[Source material Boundary: Start]

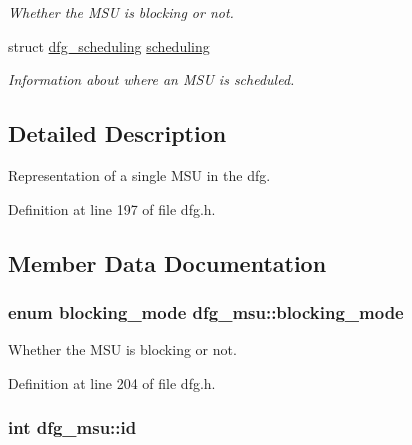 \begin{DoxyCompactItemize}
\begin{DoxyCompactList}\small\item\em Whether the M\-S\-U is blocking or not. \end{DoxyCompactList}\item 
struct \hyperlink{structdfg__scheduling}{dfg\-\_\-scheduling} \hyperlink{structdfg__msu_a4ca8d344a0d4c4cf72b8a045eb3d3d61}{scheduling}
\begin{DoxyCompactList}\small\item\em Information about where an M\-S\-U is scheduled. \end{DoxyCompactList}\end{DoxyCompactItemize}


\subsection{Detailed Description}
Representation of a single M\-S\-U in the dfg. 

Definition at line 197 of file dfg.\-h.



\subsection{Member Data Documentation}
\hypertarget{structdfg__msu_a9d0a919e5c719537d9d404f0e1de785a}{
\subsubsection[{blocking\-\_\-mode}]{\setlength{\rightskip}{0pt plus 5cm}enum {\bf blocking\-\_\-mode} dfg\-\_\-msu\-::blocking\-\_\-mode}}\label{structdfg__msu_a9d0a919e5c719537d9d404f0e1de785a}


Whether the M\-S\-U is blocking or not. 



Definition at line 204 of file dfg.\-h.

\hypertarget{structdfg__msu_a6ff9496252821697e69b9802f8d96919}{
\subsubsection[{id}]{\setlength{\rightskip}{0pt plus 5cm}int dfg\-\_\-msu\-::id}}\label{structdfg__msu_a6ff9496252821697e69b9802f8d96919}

[Source material Boundary: End]

*What the exercise asks*: Going through the data above, count each line that contains "label" and give only that figure.

*Answer section*: 2